START Information given

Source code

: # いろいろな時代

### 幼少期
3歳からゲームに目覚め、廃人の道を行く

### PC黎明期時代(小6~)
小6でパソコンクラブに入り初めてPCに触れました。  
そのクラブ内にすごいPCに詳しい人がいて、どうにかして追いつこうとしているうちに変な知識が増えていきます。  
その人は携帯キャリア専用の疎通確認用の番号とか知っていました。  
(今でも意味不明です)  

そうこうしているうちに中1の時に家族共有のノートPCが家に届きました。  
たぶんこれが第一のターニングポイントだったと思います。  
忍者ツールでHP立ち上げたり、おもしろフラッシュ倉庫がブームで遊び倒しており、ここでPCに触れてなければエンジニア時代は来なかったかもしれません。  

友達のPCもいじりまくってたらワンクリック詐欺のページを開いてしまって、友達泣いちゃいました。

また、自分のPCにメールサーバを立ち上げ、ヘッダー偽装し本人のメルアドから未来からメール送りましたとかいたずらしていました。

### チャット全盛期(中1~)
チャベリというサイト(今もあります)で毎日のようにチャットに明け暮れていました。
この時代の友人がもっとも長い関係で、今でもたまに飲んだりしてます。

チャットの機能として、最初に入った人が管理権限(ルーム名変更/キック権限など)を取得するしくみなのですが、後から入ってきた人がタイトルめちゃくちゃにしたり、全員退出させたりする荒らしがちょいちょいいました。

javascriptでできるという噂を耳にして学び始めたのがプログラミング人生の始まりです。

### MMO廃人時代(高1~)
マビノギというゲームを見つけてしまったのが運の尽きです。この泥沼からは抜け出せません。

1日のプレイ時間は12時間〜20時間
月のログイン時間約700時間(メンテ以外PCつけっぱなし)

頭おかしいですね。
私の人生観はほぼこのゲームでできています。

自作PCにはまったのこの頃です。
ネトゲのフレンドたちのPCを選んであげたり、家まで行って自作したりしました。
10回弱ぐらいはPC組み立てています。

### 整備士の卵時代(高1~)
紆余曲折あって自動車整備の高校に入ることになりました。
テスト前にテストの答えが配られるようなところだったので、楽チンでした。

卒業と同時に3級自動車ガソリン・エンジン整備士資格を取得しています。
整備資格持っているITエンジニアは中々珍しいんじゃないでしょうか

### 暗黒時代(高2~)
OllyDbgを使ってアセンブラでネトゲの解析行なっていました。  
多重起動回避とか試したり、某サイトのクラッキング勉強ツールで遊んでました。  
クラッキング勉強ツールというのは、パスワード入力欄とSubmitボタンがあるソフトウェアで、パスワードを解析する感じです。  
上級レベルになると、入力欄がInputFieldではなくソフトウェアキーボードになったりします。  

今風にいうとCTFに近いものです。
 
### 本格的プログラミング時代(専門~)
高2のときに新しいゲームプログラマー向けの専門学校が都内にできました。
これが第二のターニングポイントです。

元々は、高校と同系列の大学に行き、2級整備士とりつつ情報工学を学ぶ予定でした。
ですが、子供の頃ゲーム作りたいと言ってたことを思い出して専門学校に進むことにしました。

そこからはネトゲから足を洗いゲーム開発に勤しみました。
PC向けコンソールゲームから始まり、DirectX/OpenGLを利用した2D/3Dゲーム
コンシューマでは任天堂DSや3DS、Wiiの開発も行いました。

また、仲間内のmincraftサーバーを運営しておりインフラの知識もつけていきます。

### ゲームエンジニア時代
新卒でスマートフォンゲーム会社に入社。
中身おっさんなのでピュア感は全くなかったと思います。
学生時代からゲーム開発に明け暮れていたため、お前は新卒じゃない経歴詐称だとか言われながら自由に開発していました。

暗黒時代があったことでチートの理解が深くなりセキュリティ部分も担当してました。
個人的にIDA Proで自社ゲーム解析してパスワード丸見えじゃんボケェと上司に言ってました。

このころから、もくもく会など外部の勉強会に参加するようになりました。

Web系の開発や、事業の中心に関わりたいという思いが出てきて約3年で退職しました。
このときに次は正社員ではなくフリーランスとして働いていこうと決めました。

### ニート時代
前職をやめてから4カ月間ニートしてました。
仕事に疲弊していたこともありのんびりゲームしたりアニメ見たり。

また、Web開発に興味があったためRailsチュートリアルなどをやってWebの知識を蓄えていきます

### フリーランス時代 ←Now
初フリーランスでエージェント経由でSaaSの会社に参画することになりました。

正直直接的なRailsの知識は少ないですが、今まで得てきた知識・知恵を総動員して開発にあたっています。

END Information given

Assigned task: In the listing above, find the line with "自作PCにはまったのこの頃です。" and the line with "また、Web開発に興味があっ"; set down exactly those two lines and every line between them, nothing more.

Response below:
自作PCにはまったのこの頃です。
ネトゲのフレンドたちのPCを選んであげたり、家まで行って自作したりしました。
10回弱ぐらいはPC組み立てています。

### 整備士の卵時代(高1~)
紆余曲折あって自動車整備の高校に入ることになりました。
テスト前にテストの答えが配られるようなところだったので、楽チンでした。

卒業と同時に3級自動車ガソリン・エンジン整備士資格を取得しています。
整備資格持っているITエンジニアは中々珍しいんじゃないでしょうか

### 暗黒時代(高2~)
OllyDbgを使ってアセンブラでネトゲの解析行なっていました。  
多重起動回避とか試したり、某サイトのクラッキング勉強ツールで遊んでました。  
クラッキング勉強ツールというのは、パスワード入力欄とSubmitボタンがあるソフトウェアで、パスワードを解析する感じです。  
上級レベルになると、入力欄がInputFieldではなくソフトウェアキーボードになったりします。  

今風にいうとCTFに近いものです。
 
### 本格的プログラミング時代(専門~)
高2のときに新しいゲームプログラマー向けの専門学校が都内にできました。
これが第二のターニングポイントです。

元々は、高校と同系列の大学に行き、2級整備士とりつつ情報工学を学ぶ予定でした。
ですが、子供の頃ゲーム作りたいと言ってたことを思い出して専門学校に進むことにしました。

そこからはネトゲから足を洗いゲーム開発に勤しみました。
PC向けコンソールゲームから始まり、DirectX/OpenGLを利用した2D/3Dゲーム
コンシューマでは任天堂DSや3DS、Wiiの開発も行いました。

また、仲間内のmincraftサーバーを運営しておりインフラの知識もつけていきます。

### ゲームエンジニア時代
新卒でスマートフォンゲーム会社に入社。
中身おっさんなのでピュア感は全くなかったと思います。
学生時代からゲーム開発に明け暮れていたため、お前は新卒じゃない経歴詐称だとか言われながら自由に開発していました。

暗黒時代があったことでチートの理解が深くなりセキュリティ部分も担当してました。
個人的にIDA Proで自社ゲーム解析してパスワード丸見えじゃんボケェと上司に言ってました。

このころから、もくもく会など外部の勉強会に参加するようになりました。

Web系の開発や、事業の中心に関わりたいという思いが出てきて約3年で退職しました。
このときに次は正社員ではなくフリーランスとして働いていこうと決めました。

### ニート時代
前職をやめてから4カ月間ニートしてました。
仕事に疲弊していたこともありのんびりゲームしたりアニメ見たり。

また、Web開発に興味があったためRailsチュートリアルなどをやってWebの知識を蓄えていきます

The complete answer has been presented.